Domingo 12 de Julio de 2020
En 34 allanamientos realizados ayer en la zona noroeste de la ciudad fueron detenidas once personas a las que se acusa de integrar una violenta banda dedicada al narcomenudeo, la usurpación de viviendas y la posible comisión de homicidios. Entre los apresados están Tania Beatriz R., una joven considerada líder de la gavilla; y Carolina Laura A., una empleada de la Secretaría de Desarrollo Humano y Hábitat de la Municipalidad de Rosario.
El operativo tendiente a debaratar la banda de Tania R., nombrada en numerosas crónicas policiales por hechos violentos ocurridos en los últimos años, estuvieron a cargo de agentes de la Agencia de Investigación Criminal (AIC) santafesina bajó órdenes de la fiscal Valeria Haurigot; y efectivos de la Policía de Seguridad Aeroportuaria (PSA) que respondían a una pesquisa llevada adelante por la Procuraduría de Narcocriminalidad (Procunar) de la Nación en coordinación con el fiscal federal Claudio Kishimoto y el juez federal Carlos Vera Barros.

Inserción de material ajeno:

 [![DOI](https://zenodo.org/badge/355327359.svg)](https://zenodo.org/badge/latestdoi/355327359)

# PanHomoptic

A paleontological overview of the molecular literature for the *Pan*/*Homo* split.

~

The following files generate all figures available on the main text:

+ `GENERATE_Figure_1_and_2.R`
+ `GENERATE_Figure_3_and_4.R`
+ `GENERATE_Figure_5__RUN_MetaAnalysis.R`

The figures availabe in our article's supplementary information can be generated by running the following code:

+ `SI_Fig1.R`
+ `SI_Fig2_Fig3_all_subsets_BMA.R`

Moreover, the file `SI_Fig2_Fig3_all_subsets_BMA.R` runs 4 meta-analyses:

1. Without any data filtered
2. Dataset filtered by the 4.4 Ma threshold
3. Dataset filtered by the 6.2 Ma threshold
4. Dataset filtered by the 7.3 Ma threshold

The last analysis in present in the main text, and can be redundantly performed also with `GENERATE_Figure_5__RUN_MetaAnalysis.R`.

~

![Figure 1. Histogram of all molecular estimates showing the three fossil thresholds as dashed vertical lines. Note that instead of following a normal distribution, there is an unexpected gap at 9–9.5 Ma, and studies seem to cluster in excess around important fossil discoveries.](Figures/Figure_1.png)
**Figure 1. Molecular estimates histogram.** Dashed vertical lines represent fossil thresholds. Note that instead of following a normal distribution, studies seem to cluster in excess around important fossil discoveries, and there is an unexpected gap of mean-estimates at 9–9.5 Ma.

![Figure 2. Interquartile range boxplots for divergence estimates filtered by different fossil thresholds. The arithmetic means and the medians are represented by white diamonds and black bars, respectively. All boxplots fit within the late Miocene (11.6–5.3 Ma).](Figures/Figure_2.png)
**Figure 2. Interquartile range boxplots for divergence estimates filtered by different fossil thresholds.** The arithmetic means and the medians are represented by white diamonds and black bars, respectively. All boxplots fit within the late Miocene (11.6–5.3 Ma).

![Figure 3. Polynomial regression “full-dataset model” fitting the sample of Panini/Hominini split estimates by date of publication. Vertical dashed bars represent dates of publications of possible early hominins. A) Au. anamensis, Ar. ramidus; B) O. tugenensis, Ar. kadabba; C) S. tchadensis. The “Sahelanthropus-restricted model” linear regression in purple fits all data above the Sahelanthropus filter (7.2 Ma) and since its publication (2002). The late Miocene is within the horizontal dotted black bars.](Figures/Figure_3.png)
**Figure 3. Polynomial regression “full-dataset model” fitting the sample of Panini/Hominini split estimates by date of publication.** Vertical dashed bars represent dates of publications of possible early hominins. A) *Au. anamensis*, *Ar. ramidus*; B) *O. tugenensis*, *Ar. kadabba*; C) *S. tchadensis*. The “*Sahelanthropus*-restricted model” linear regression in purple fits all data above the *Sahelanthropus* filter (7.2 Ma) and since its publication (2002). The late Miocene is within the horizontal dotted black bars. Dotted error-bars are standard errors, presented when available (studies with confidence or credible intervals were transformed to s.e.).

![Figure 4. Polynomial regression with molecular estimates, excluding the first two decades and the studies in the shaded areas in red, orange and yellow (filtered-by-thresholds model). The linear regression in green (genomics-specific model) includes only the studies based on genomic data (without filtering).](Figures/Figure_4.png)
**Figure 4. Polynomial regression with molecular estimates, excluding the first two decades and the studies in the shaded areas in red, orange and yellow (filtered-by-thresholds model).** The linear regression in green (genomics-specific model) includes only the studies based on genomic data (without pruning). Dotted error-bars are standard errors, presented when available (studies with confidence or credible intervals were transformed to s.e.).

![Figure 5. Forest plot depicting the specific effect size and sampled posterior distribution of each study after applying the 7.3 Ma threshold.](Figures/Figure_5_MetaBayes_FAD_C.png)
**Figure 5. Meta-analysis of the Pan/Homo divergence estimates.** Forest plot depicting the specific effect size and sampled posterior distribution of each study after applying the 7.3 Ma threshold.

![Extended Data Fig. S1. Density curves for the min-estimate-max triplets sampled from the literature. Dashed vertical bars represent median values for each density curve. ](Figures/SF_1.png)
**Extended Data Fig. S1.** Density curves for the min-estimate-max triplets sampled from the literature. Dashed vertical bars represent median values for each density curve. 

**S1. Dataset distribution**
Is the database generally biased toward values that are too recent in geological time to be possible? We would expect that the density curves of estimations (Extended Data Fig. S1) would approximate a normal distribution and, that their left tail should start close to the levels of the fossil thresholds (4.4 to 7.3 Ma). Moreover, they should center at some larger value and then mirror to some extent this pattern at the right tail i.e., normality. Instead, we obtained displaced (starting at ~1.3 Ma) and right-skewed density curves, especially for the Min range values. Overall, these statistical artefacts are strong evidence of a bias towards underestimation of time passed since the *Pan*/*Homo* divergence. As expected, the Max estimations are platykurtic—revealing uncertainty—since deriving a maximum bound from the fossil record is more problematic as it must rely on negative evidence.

Como resultado de las requisas se incautaron 27 teléfonos celulares, un cargador de pistola 9 milímetros, cuatro CPU, dos memorias externas, cuatro tablets, tres notebooks, un revólver, dos motos, una cámara de fotos digital, dos DVR y unos 350 mil pesos en efectivo además de unas 250 bochitas de cocaína y seis frascos con cogollos de marihuana. Asimismo, para sorpresa de los pesquisas, en una de las viviendas allanadas se encontró un chaleco antibalas, un correaje, una boina y una gorra, todos elementos pertenecientes al uniforme de la policía santafesina.

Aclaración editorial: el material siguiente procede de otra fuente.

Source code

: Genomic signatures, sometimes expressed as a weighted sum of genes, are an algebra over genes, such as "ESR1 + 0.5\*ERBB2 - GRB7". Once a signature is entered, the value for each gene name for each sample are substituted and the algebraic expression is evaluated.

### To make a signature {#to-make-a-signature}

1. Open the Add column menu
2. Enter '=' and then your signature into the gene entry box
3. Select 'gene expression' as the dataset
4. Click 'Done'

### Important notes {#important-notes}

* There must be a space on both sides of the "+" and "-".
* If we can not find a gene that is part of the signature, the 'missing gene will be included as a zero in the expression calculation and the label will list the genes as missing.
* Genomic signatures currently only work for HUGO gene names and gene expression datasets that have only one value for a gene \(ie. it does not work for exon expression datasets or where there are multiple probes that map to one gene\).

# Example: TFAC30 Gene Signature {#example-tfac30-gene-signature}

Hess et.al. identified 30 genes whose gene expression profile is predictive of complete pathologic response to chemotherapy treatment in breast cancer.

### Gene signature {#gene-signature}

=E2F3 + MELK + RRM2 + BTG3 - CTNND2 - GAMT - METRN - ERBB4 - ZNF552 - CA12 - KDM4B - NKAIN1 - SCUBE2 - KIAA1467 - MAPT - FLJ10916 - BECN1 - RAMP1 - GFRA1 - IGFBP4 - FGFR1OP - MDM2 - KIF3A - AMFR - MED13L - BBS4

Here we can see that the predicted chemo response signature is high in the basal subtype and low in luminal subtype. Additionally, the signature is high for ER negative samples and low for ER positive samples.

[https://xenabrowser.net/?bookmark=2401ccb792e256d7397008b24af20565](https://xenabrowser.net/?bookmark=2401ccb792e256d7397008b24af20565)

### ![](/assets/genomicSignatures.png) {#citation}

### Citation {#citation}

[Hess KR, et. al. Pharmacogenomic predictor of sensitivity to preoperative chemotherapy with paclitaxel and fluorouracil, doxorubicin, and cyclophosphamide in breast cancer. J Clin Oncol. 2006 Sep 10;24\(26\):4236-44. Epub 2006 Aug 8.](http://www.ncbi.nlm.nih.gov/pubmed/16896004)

Para los pesquisas, ayer "quedó desbaratado el núcleo duro" de la banda de Tania R., una joven de 24 años que en noviembre de 2018 recibió una decena de balazos en las piernas cuando bajaba de su auto junto a su hijita de 3 años frente a su vivienda de Batlle al 4200, en Nuevo Alberdi, domicilio que ayer fue allanado. De ese lugar se la llevaron presa a disposición de la Justicia provincial, quien la buscaba por liderar una asociación ilícita, y también del fuero federal por infracción a la ley de drogas.

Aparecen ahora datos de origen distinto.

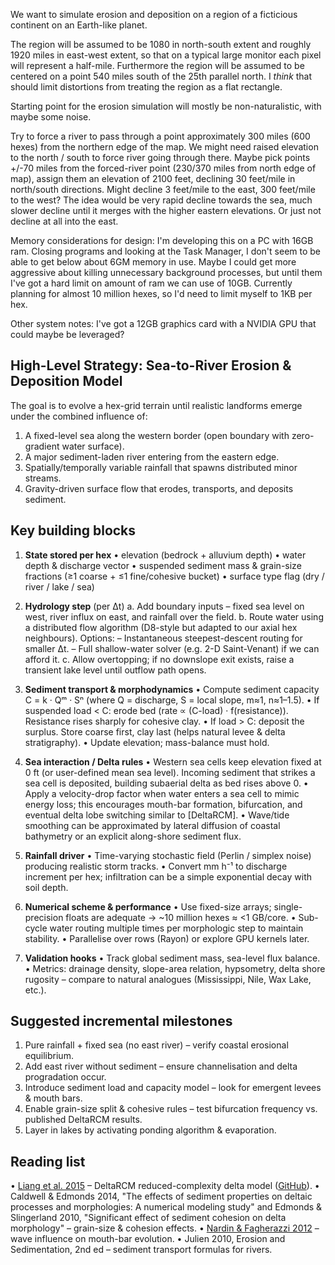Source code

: We want to simulate erosion and deposition on a region of a ficticious continent on an Earth-like planet.

The region will be assumed to be 1080 in north-south extent and roughly 1920 miles in east-west extent, so that on a typical large monitor each pixel will represent a half-mile. Furthermore the region will be assumed to be centered on a point 540 miles south of the 25th parallel north. I *think* that should limit distortions from treating the region as a flat rectangle.

Starting point for the erosion simulation will mostly be non-naturalistic, with maybe some noise.

Try to force a river to pass through a point approximately 300 miles (600 hexes) from the northern edge of the map. We might need raised elevation to the north / south to force river going through there. Maybe pick points +/-70 miles from the forced-river point (230/370 miles from north edge of map), assign them an elevation of 2100 feet, declining 30 feet/mile in north/south directions. Might decline 3 feet/mile to the east, 300 feet/mile to the west? The idea would be very rapid decline towards the sea, much slower decline until it merges with the higher eastern elevations. Or just not decline at all into the east.

Memory considerations for design: I'm developing this on a PC with 16GB ram. Closing programs and looking at the Task Manager, I don't seem to be able to get below about 6GM memory in use. Maybe I could get more aggressive about killing unnecessary background processes, but until them I've got a hard limit on amount of ram we can use of 10GB. Currently planning for almost 10 million hexes, so I'd need to limit myself to 1KB per hex.

Other system notes: I've got a 12GB graphics card with a NVIDIA GPU that could maybe be leveraged?

## High-Level Strategy: Sea-to-River Erosion & Deposition Model

The goal is to evolve a hex-grid terrain until realistic landforms emerge under the combined influence of:
1. A fixed-level sea along the western border (open boundary with zero-gradient water surface).
2. A major sediment-laden river entering from the eastern edge.
3. Spatially/temporally variable rainfall that spawns distributed minor streams.
4. Gravity-driven surface flow that erodes, transports, and deposits sediment.

Key building blocks
-------------------
1. **State stored per hex**
   • elevation (bedrock + alluvium depth)
   • water depth & discharge vector
   • suspended sediment mass & grain-size fractions (≥1 coarse + ≤1 fine/cohesive bucket)
   • surface type flag (dry / river / lake / sea)

2. **Hydrology step** (per Δt)
   a. Add boundary inputs – fixed sea level on west, river influx on east, and rainfall over the field.
   b. Route water using a distributed flow algorithm (D8-style but adapted to our axial hex neighbours).  Options:
      – Instantaneous steepest-descent routing for smaller Δt.
      – Full shallow-water solver (e.g. 2-D Saint-Venant) if we can afford it.
   c. Allow overtopping; if no downslope exit exists, raise a transient lake level until outflow path opens.

3. **Sediment transport & morphodynamics**
   • Compute sediment capacity C = k · Qᵐ · Sⁿ  (where Q = discharge, S = local slope, m≈1, n≈1–1.5).
   • If suspended load < C: erode bed (rate ∝ (C-load) · f(resistance)).  Resistance rises sharply for cohesive clay.
   • If load > C: deposit the surplus.  Store coarse first, clay last (helps natural levee & delta stratigraphy).
   • Update elevation; mass-balance must hold.

4. **Sea interaction / Delta rules**
   • Western sea cells keep elevation fixed at 0 ft (or user-defined mean sea level).  Incoming sediment that strikes a sea cell is deposited, building subaerial delta as bed rises above 0.
   • Apply a velocity-drop factor when water enters a sea cell to mimic energy loss; this encourages mouth-bar formation, bifurcation, and eventual delta lobe switching similar to [DeltaRCM].
   • Wave/tide smoothing can be approximated by lateral diffusion of coastal bathymetry or an explicit along-shore sediment flux.

5. **Rainfall driver**
   • Time-varying stochastic field (Perlin / simplex noise) producing realistic storm tracks.
   • Convert mm h⁻¹ to discharge increment per hex; infiltration can be a simple exponential decay with soil depth.

6. **Numerical scheme & performance**
   • Use fixed-size arrays; single-precision floats are adequate → ~10 million hexes ≈ <1 GB/core.
   • Sub-cycle water routing multiple times per morphologic step to maintain stability.
   • Parallelise over rows (Rayon) or explore GPU kernels later.

7. **Validation hooks**
   • Track global sediment mass, sea-level flux balance.
   • Metrics: drainage density, slope-area relation, hypsometry, delta shore rugosity – compare to natural analogues (Mississippi, Nile, Wax Lake, etc.).

Suggested incremental milestones
--------------------------------
1. Pure rainfall + fixed sea (no east river) – verify coastal erosional equilibrium.
2. Add east river without sediment – ensure channelisation and delta progradation occur.
3. Introduce sediment load and capacity model – look for emergent levees & mouth bars.
4. Enable grain-size split & cohesive rules – test bifurcation frequency vs. published DeltaRCM results.
5. Layer in lakes by activating ponding algorithm & evaporation.

Reading list
------------
• [Liang et al. 2015](https://esurf.copernicus.org/articles/3/67/2015/esurf-3-67-2015.html) – DeltaRCM reduced-complexity delta model ([GitHub](https://github.com/DeltaRCM/pyDeltaRCM)).
• Caldwell & Edmonds 2014, "The effects of sediment properties on deltaic processes and morphologies: A numerical modeling
study" and Edmonds & Slingerland 2010, "Significant effect of sediment cohesion on delta morphology" – grain-size & cohesion effects.
• [Nardin & Fagherazzi 2012](https://agupubs.onlinelibrary.wiley.com/doi/full/10.1029/2012GL051788) – wave influence on mouth-bar evolution.
• Julien 2010, Erosion and Sedimentation, 2nd ed – sediment transport formulas for rivers.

Los otros apresados fueron: Sharon Giuliana L., hermanastra de Tania y acusada de pertenecer a la asociación ilícita; José Armando C., acusado de abuso de armas, amenazas coactivas y asociación ilícita; Joel Jesús C., Samuel Daniel L. y Agostina Celeste J. por integrar la asociación ilícita; Brian O. (sobre quien pesaba un pedido de captura por homicidio); y Carolina Laura A., quien cayó en su casa de Timbúes al 2200 y figura en la planta de personal de la Secretaría de Desarrollo Humano y Hábitat de la Municipalidad. Para los pesquisas, esta mujer era una informante del grupo criminal y será acusada de violación de secreto. También fueron arrestados Beatriz G., Franco Matías Z. y Adrián Alejandro P.
Cambio de nombres
Para los investigadores, Tania R. es líder de un grupo con matriz familiar que comercializa drogas en quioscos de los barrios Cristalería, Casiano Casas, Fontanarrosa y la Zona Cero, incluso en Ybarlucea y Granadero Baigorria. Para ello el grupo actúa con violencia extrema y ha cometido varias usurpaciones de viviendas, ataques armados para intimidar a vecinos y hasta homicidios.
La banda de Tania R. estuvo ligada en los últimos tiempos a la disputa territorial que siguió a la caída de pesos pesados del negocio narco en la zona noroeste de Rosario como el asesinado empresario Luis Medina y su entonces socio, el condenado ladrón de autos y procesado por narcotráfico Esteban Lindor Alvarado. Esa trama incluía al también ejecutado Emanuel "Ema Pimpi" Sandoval, quien supo ser socio del apresado Hernán "Lichy" Romero, dueño de Nuevo Alberdi, para sostener con apoyo de Los Monos la guerra contra Marcelo "Coto" Medrano y Olga "La Tata" Medina.
En ese sentido, algunos pesquisas que conocen la dinámica del hampa en esa zona de la ciudad sostienen que Tania R. fue un peón clave de la banda de barrio Las Flores para garantizar el pago de peaje en todas las bocas de expendio del noroeste rosarino y que aprovechó eso para ocupar los lugares que otros jugadores fueron dejando al descubierto.